De rechtbank vindt aanleiding de invorderingsambtenaar te veroordelen in de kosten die belanghebbende in verband met de behandeling van het bezwaar en het beroep redelijkerwijs heeft moeten maken. Deze kosten zijn voor de bezwaarfase overeenkomstig het verzoek van belanghebbende vastgesteld op € 127,05. De kosten voor de beroepsfase zijn op de voet van het Besluit proceskosten bestuursrecht (hierna: het Besluit) voor de door een derde beroepsmatig verleende rechtsbijstand vastgesteld op € 487 (1 punt voor het indienen van het beroepschrift met een waarde per punt van € 487 en een wegingsfactor 1). De rechtbank merkt de beroepen met de procedurenummers 13/4981 en 13/4982 aan als samenhangende zaken in de zin van het Besluit. De totale kostenvergoeding bedraagt derhalve € 614,05.

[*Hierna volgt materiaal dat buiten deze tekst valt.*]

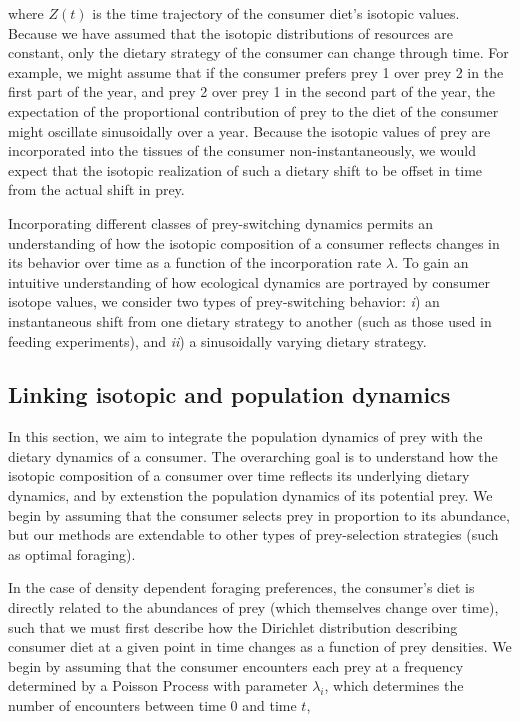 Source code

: \documentclass[11pt]{article}
\begin{document}
\noindent where $Z(t)$ is the time trajectory of the consumer diet's isotopic values.
Because we have assumed that the isotopic distributions of resources are constant, only the dietary strategy of the consumer can change through time.
For example, we might assume that if the consumer prefers prey 1 over prey 2 in the first part of the year, and prey 2 over prey 1 in the second part of the year, the expectation of the proportional contribution of prey to the diet of the consumer might oscillate sinusoidally over a year.
Because the isotopic values of prey are incorporated into the tissues of the consumer non-instantaneously, we would expect that the isotopic realization of such a dietary shift to be offset in time from the actual shift in prey.

Incorporating different classes of prey-switching dynamics permits an understanding of how the isotopic composition of a consumer reflects changes in its behavior over time as a function of the incorporation rate $\lambda$.
To gain an intuitive understanding of how ecological dynamics are portrayed by consumer isotope values, we consider two types of prey-switching behavior: {\it i}) an instantaneous shift from one dietary strategy to another (such as those used in feeding experiments), and {\it ii}) a sinusoidally varying dietary strategy.





\subsection{Linking isotopic and population dynamics}

In this section, we aim to integrate the population dynamics of prey with the dietary dynamics of a consumer.
The overarching goal is to understand how the isotopic composition of a consumer over time reflects its underlying dietary dynamics, and by extenstion the population dynamics of its potential prey.
We begin by assuming that the consumer selects prey in proportion to its abundance, but our methods are extendable to other types of prey-selection strategies (such as optimal foraging).

In the case of density dependent foraging preferences, the consumer's diet is directly related to the abundances of prey (which themselves change over time), such that we must first describe how the Dirichlet distribution describing consumer diet at a given point in time changes as a function of prey densities.
We begin by assuming that the consumer encounters each prey at a frequency determined by a Poisson Process with parameter $\lambda_i$, which determines the number of encounters between time 0 and time $t$,
\end{document}
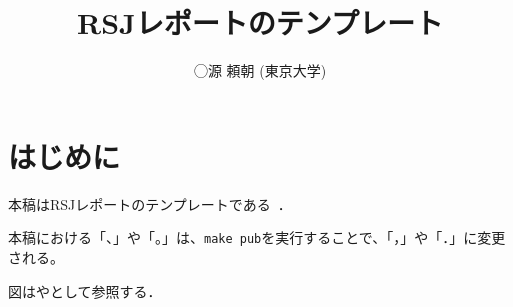 \documentclass{jarticle}
\begin{document}
\title{RSJレポートのテンプレート}
\author{◯源 頼朝 (東京大学)}

\setlength{\baselineskip}{4.4mm}
\maketitle
\thispagestyle{empty}
\pagestyle{empty}

\section{はじめに}

本稿はRSJレポートのテンプレートである~\cite{Sakai}．

本稿における「、」や「。」は、\verb|make pub|を実行することで、「，」や「．」に変更される。

図はやとして参照する．
\end{document}

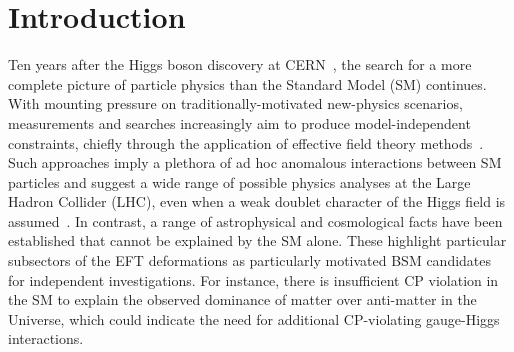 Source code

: \documentclass[twocolumn,preprintnumbers,superscriptaddress,nofootinbib,aps,prd,floatfix]{revtex4}
\begin{document}
\author{Noah Clarke Hall} 
\author{Isaac Criddle} 
\author{Archie Crossland}
\author{Christoph Englert} 
\author{Patrick Forbes} 
\author{Robert Hankache} 
\author{Andrew D. Pilkington} 



\maketitle

\section{Introduction}
\label{sec:intro}
Ten years after the Higgs boson discovery at \hbox{CERN~\cite{ATLAS:2012yve,CMS:2012qbp}}, the search for a more complete picture of particle physics than the Standard Model (SM) continues. With mounting pressure on traditionally-motivated new-physics scenarios, measurements and searches increasingly aim to produce model-independent constraints, chiefly through the application of effective field theory methods~\cite{Weinberg:1978kz}. Such approaches imply a plethora of ad hoc anomalous interactions between SM particles and suggest a wide range of possible physics analyses at the Large Hadron Collider (LHC), even when a weak doublet character of the Higgs field is assumed~\cite{Grzadkowski:2010es,Baak:2014ora}. In contrast, a range of astrophysical and cosmological facts have been established that cannot be explained by the SM alone. These highlight particular subsectors of the EFT deformations as particularly motivated BSM candidates for independent investigations. For instance, there is insufficient CP violation in the SM to explain the observed dominance of matter over anti-matter in the Universe, which could indicate the need for additional CP-violating gauge-Higgs interactions. 
\end{document}
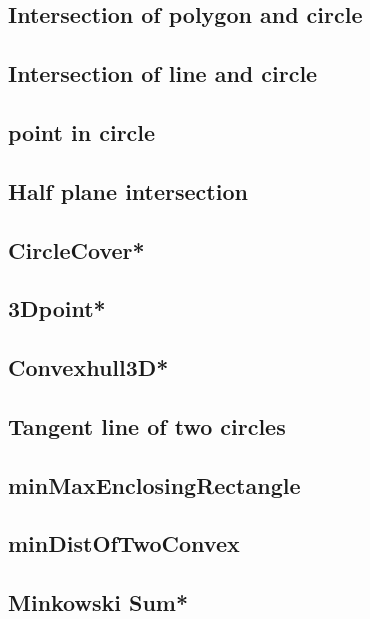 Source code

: \subsection{Intersection of polygon and circle}

\subsection{Intersection of line and circle}

\subsection{point in circle}

\subsection{Half plane intersection}

\subsection{CircleCover*} %

\subsection{3Dpoint*} %

\subsection{Convexhull3D*} %

\subsection{Tangent line of two circles}

\subsection{minMaxEnclosingRectangle}

\subsection{minDistOfTwoConvex}

\subsection{Minkowski Sum*} %

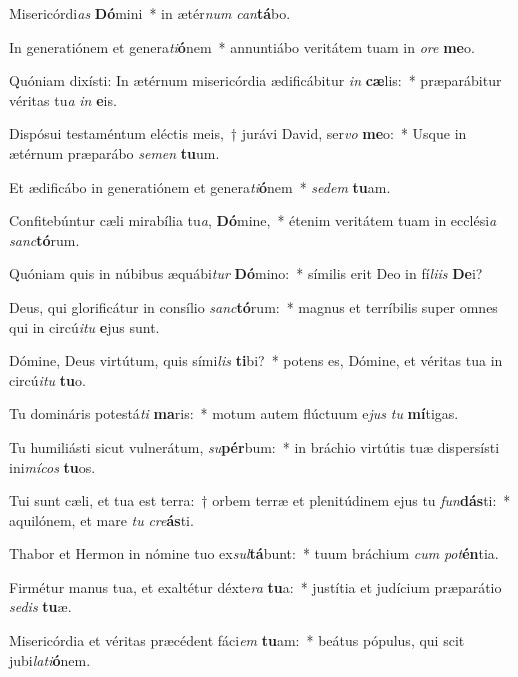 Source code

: \item Misericórdi\textit{as} \textbf{Dó}mini~* in ætér\textit{num} \textit{can}\textbf{tá}bo.
\item In generatiónem et genera\textit{ti}\textbf{ó}nem~* annuntiábo veritátem tuam in \textit{o}\textit{re} \textbf{me}o.
\item Quóniam dixísti: In ætérnum misericórdia ædificábitur \textit{in} \textbf{cæ}lis:~* præparábitur véritas tu\textit{a} \textit{in} \textbf{e}is.
\item Dispósui testaméntum eléctis meis,~† jurávi David, ser\textit{vo} \textbf{me}o:~* Usque in ætérnum præparábo \textit{se}\textit{men} \textbf{tu}um.
\item Et ædificábo in generatiónem et genera\textit{ti}\textbf{ó}nem~* \textit{se}\textit{dem} \textbf{tu}am.
\item Confitebúntur cæli mirabília tu\textit{a}, \textbf{Dó}mine,~* étenim veritátem tuam in ecclési\textit{a} \textit{sanc}\textbf{tó}rum.
\item Quóniam quis in núbibus æquábi\textit{tur} \textbf{Dó}mino:~* símilis erit Deo in fí\textit{li}\textit{is} \textbf{De}i?
\item Deus, qui glorificátur in consílio \textit{sanc}\textbf{tó}rum:~* magnus et terríbilis super omnes qui in circú\textit{i}\textit{tu} \textbf{e}jus sunt.
\item Dómine, Deus virtútum, quis sími\textit{lis} \textbf{ti}bi?~* potens es, Dómine, et véritas tua in circú\textit{i}\textit{tu} \textbf{tu}o.
\item Tu domináris potestá\textit{ti} \textbf{ma}ris:~* motum autem flúctuum e\textit{jus} \textit{tu} \textbf{mí}tigas.
\item Tu humiliásti sicut vulnerátum, \textit{su}\textbf{pér}bum:~* in bráchio virtútis tuæ dispersísti ini\textit{mí}\textit{cos} \textbf{tu}os.
\item Tui sunt cæli, et tua est terra:~† orbem terræ et plenitúdinem ejus tu \textit{fun}\textbf{dás}ti:~* aquilónem, et mare \textit{tu} \textit{cre}\textbf{ás}ti.
\item Thabor et Hermon in nómine tuo ex\textit{sul}\textbf{tá}bunt:~* tuum bráchium \textit{cum} \textit{pot}\textbf{én}tia.
\item Firmétur manus tua, et exaltétur déxte\textit{ra} \textbf{tu}a:~* justítia et judícium præparátio \textit{se}\textit{dis} \textbf{tu}æ.
\item Misericórdia et véritas præcédent fáci\textit{em} \textbf{tu}am:~* beátus pópulus, qui scit jubi\textit{la}\textit{ti}\textbf{ó}nem.
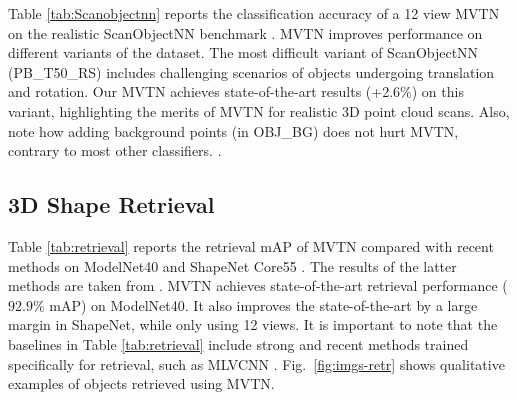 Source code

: \documentclass[10pt,twocolumn,letterpaper]{article}
\newcommand{\figLabel}{Fig.~}
\begin{document}
Table \ref{tab:Scanobjectnn} reports the classification accuracy of a 12 view MVTN on the realistic ScanObjectNN benchmark \cite{scanobjectnn}. MVTN improves performance on different variants of the dataset. The most difficult variant of ScanObjectNN (PB\_T50\_RS) includes challenging scenarios of objects undergoing translation and rotation. Our MVTN achieves state-of-the-art results (+2.6\%) on this variant, highlighting the merits of MVTN for realistic 3D point cloud scans. Also, note how adding background points (in OBJ\_BG) does not hurt MVTN, contrary to most other classifiers. . 


\subsection{3D Shape Retrieval} 
\label{sec:exp-retr}
Table \ref{tab:retrieval} reports the retrieval mAP of MVTN compared with recent methods on ModelNet40 \cite{modelnet} and ShapeNet Core55 \cite{shapenet}. The results of the latter methods are taken from \cite{mlvcnn,mvviewgcn,pvnet}. 
MVTN achieves state-of-the-art retrieval performance ($92.9\%$ mAP) on ModelNet40. It also improves the state-of-the-art by a large margin in ShapeNet, while only using 12 views. It is important to note that the baselines in Table \ref{tab:retrieval} include strong and recent methods trained specifically for retrieval, such as MLVCNN \cite{mlvcnn}.
 \figLabel{\ref{fig:imgs-retr}} shows qualitative examples of objects retrieved using MVTN.


\begin{table}[t]

\tabcolsep=0.3cm
\centering
{}
\vspace{2pt}
\caption{\small \textbf{Rotation Robustness on ModelNet40.} 
At test time, we randomly rotate objects in ModelNet40 around the Y-axis (gravity) with different ranges and report the overall accuracy. MVTN displays strong robustness to such Y-rotations.}
\label{tbl:y-robustness}
\end{table}
\end{document}
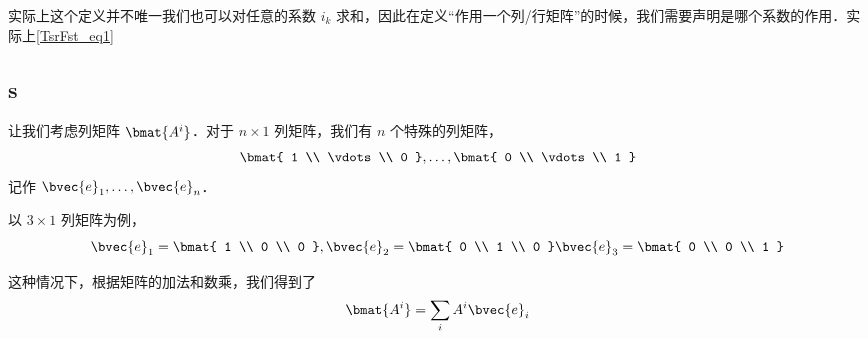 实际上这个定义并不唯一我们也可以对任意的系数 $i_k$ 求和，因此在定义“作用一个列/行矩阵”的时候，我们需要声明是哪个系数的作用．实际上\autoref{TsrFst_eq1} 

\subsection{s}
让我们考虑列矩阵 $\bmat{A^i}$．对于 $n \times 1$ 列矩阵，我们有 $n$ 个特殊的列矩阵，
$$
\bmat{
1 \\
\vdots \\
0
}, \dots,
\bmat{
0 \\
\vdots \\
1
}
$$
记作 $\bvec{e}_1, \dots, \bvec{e}_n$．

以 $3 \times 1$ 列矩阵为例，
$$
\bvec{e}_1 = \bmat{
1 \\
0 \\
0
},
\bvec{e}_2 = \bmat{
0 \\
1 \\
0
}
\bvec{e}_3 = \bmat{
0 \\
0 \\
1
}
$$

这种情况下，根据矩阵的加法和数乘，我们得到了
$$
\bmat{A^i} = \sum_i A^i \bvec{e}_i
$$


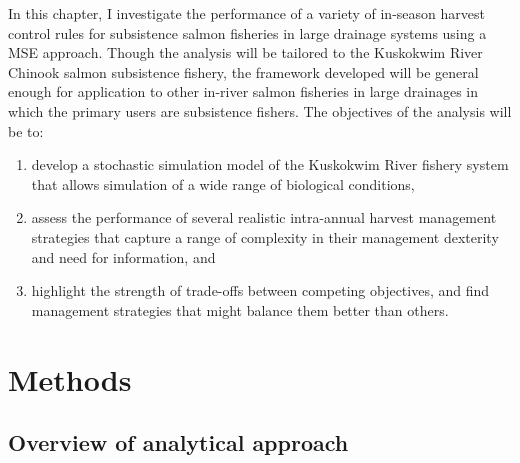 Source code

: \documentclass[12pt,]{book}
\theoremstyle{definition}
\theoremstyle{definition}
\theoremstyle{definition}
\theoremstyle{remark}
\begin{document}
In this chapter, I investigate the performance of a variety of in-season
harvest control rules for subsistence salmon fisheries in large drainage
systems using a MSE approach. Though the analysis will be tailored to
the Kuskokwim River Chinook salmon subsistence fishery, the framework
developed will be general enough for application to other in-river
salmon fisheries in large drainages in which the primary users are
subsistence fishers. The objectives of the analysis will be to:

\begin{enumerate}
\def\labelenumi{(\arabic{enumi})}
\item
  develop a stochastic simulation model of the Kuskokwim River fishery
  system that allows simulation of a wide range of biological
  conditions,
\item
  assess the performance of several realistic intra-annual harvest
  management strategies that capture a range of complexity in their
  management dexterity and need for information, and
\item
  highlight the strength of trade-offs between competing objectives, and
  find management strategies that might balance them better than others.
\end{enumerate}

\section{Methods}\label{methods}

\subsection{Overview of analytical
approach}\label{overview-of-analytical-approach}
\end{document}
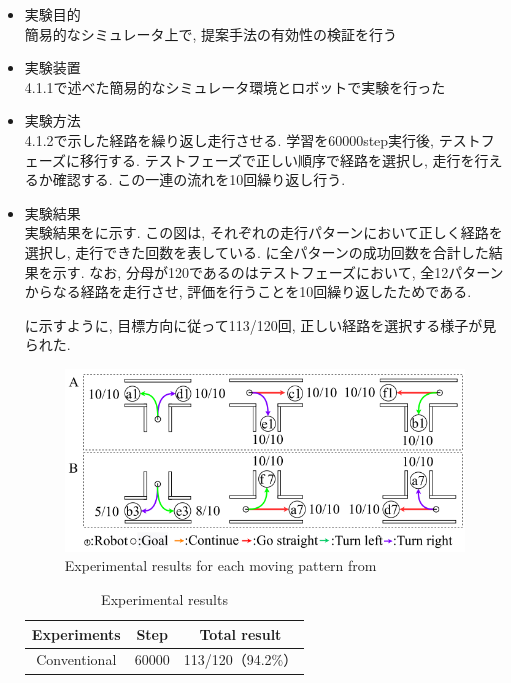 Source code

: \begin{itemize}
  \item 実験目的\\
  簡易的なシミュレータ上で, 提案手法の有効性の検証を行う
  \item 実験装置\\
  4.1.1で述べた簡易的なシミュレータ環境とロボットで実験を行った
  \item 実験方法\\
  4.1.2で示した経路を繰り返し走行させる. 学習を60000step実行後, テストフェーズに移行する. テストフェーズで正しい順序で経路を選択し, 走行を行えるか確認する. この一連の流れを10回繰り返し行う.

  \newpage

  \item 実験結果\\
  実験結果をに示す. この図は, それぞれの走行パターンにおいて正しく経路を選択し, 走行できた回数を表している. に全パターンの成功回数を合計した結果を示す. なお, 分母が120であるのはテストフェーズにおいて, 全12パターンからなる経路を走行させ, 評価を行うことを10回繰り返したためである. 
  \par
  に示すように, 目標方向に従って113/120回, 正しい経路を選択する様子が見られた. 

\vspace{1cm}

\begin{figure}[hbtp]
  \centering
 \includegraphics[keepaspectratio, scale=0.5]
      {images/60000step.png}
 \caption{Experimental results for each moving pattern from \cite{mech}}
 \label{Fig:60000step}
\end{figure}

\vspace{1cm}

\begin{table}[hbtp]
  \caption{Experimental results}
  \label{table:result}
  \centering
  \begin{tabular}{|c|c|c|}
    \hline
    Experiments & Step & Total result\\
    \hline
    Conventional & 60000 & 113/120（94.2\%）\\
    \hline
  \end{tabular}
\end{table}

\end{itemize}

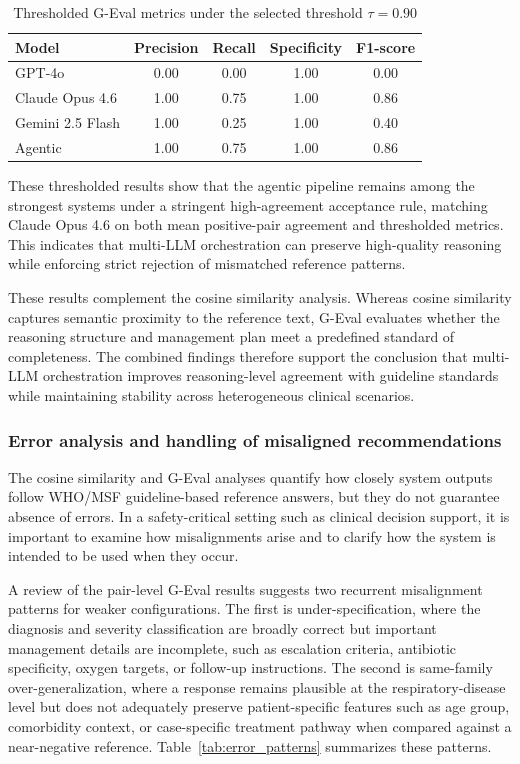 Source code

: \documentclass[preprint,12pt]{elsarticle}
\begin{document}
\begin{table}[!ht]
\centering
\caption{Thresholded G-Eval metrics under the selected threshold \(\tau = 0.90\)}
\label{tab:metrics_llms}
\renewcommand{\arraystretch}{1.2}
\small
\begin{tabular}{|l|c|c|c|c|}
\hline
\textbf{Model} & \textbf{Precision} & \textbf{Recall} & \textbf{Specificity} & \textbf{F1-score} \\
\hline
GPT-4o & 0.00 & 0.00 & 1.00 & 0.00 \\
Claude Opus 4.6 & 1.00 & 0.75 & 1.00 & 0.86 \\
Gemini 2.5 Flash & 1.00 & 0.25 & 1.00 & 0.40 \\
Agentic & 1.00 & 0.75 & 1.00 & 0.86 \\
\hline
\end{tabular}
\end{table}

These thresholded results show that the agentic pipeline remains among the strongest systems under a stringent high-agreement acceptance rule, matching Claude Opus 4.6 on both mean positive-pair agreement and thresholded metrics. This indicates that multi-LLM orchestration can preserve high-quality reasoning while enforcing strict rejection of mismatched reference patterns.

These results complement the cosine similarity analysis. Whereas cosine similarity captures semantic proximity to the reference text, G-Eval evaluates whether the reasoning structure and management plan meet a predefined standard of completeness. The combined findings therefore support the conclusion that multi-LLM orchestration improves reasoning-level agreement with guideline standards while maintaining stability across heterogeneous clinical scenarios.

\subsubsection{Error analysis and handling of misaligned recommendations}

The cosine similarity and G-Eval analyses quantify how closely system outputs follow WHO/MSF guideline-based reference answers, but they do not guarantee absence of errors. In a safety-critical setting such as clinical decision support, it is important to examine how misalignments arise and to clarify how the system is intended to be used when they occur.

A review of the pair-level G-Eval results suggests two recurrent misalignment patterns for weaker configurations. The first is under-specification, where the diagnosis and severity classification are broadly correct but important management details are incomplete, such as escalation criteria, antibiotic specificity, oxygen targets, or follow-up instructions. The second is same-family over-generalization, where a response remains plausible at the respiratory-disease level but does not adequately preserve patient-specific features such as age group, comorbidity context, or case-specific treatment pathway when compared against a near-negative reference. Table~\ref{tab:error_patterns} summarizes these patterns.
\end{document}
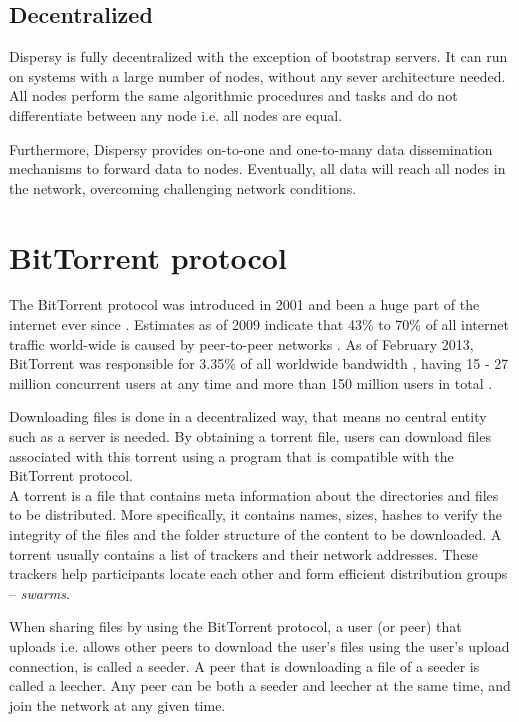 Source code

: \subsection{Decentralized}
Dispersy is fully decentralized with the exception of bootstrap servers.
It can run on systems with a large number of nodes, without any sever architecture needed.
All nodes perform the same algorithmic procedures and tasks and do not differentiate between any node i.e. all nodes are equal.

Furthermore, Dispersy provides on-to-one and one-to-many data dissemination mechanisms to forward data to nodes.
Eventually, all data will reach all nodes in the network, overcoming challenging network conditions.

\section{BitTorrent protocol}
The BitTorrent protocol was introduced in 2001 and been a huge part of the internet ever since \cite{Cohen2001BitTorrent}.
Estimates as of 2009 indicate that 43\% to 70\% of all internet traffic world-wide is caused by peer-to-peer networks \cite{schulze2009internet}.
As of February 2013, BitTorrent was responsible for 3.35\% of all worldwide bandwidth \cite{palo2013application}, having 15 - 27 million concurrent users at any time \cite{wang2013measuring} and more than 150 million users in total \cite{reuters2012bittorrent}.

Downloading files is done in a decentralized way, that means no central entity such as a server is needed.
By obtaining a torrent file, users can download files associated with this torrent using a program that is compatible with the BitTorrent protocol.\\

A torrent is a file that contains meta information about the directories and files to be distributed.
More specifically, it contains names, sizes, hashes to verify the integrity of the files and the folder structure of the content to be downloaded.
A torrent usually contains a list of trackers and their network addresses.
These trackers help participants locate each other and form efficient distribution groups -- \emph{swarms}.
 

When sharing files by using the BitTorrent protocol, a user (or peer) that uploads i.e. allows other peers to download the user's files using the user's upload connection, is called a seeder.
A peer that is downloading a file of a seeder is called a leecher.
Any peer can be both a seeder and leecher at the same time, and join the network at any given time.\\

Deze uitspraak is gedaan op 21 maart 2014 door mr. W.A.P. van Roij, rechter, en op dezelfde dag in het openbaar uitgesproken in tegenwoordigheid van mr. L. Arts, griffier.
De griffier, De rechter,
Afschrift aangetekend verzonden aan partijen op:
Aan deze uitspraak hoeft eerst uitvoering te worden gegeven als de uitspraak onherroepelijk is geworden. De uitspraak is onherroepelijk als niet binnen zes weken na verzending van de uitspraak een rechtsmiddel is aangewend of onherroepelijk op het aangewende rechtsmiddel is beslist (artikel 27h, derde lid en artikel 28, zevende lid AWR).
Rechtsmiddel
Tegen deze uitspraak kunnen partijen binnen zes weken na de verzenddatum hoger beroep instellen bij het gerechtshof te ‘s-Hertogenbosch (belastingkamer), Postbus 70583,
5201 CZ ’s-Hertogenbosch.
Bij het instellen van hoger beroep dient het volgende in acht te worden genomen:
1. bij het beroepschrift wordt een afschrift van deze uitspraak overgelegd.2 - het beroepschrift moet ondertekend zijn en ten minste het volgende vermelden: a. de naam en het adres van de indiener;
b. een dagtekening;
c. een omschrijving van de uitspraak waartegen het hoger beroep is ingesteld;
d. de gronden van het hoger beroep.
Voor burgers is het mogelijk hoger beroep digitaal in te stellen. Hiervoor kan gebruik worden gemaakt van de formulieren op Rechtspraak.nl / Digitaal loket bestuursrecht.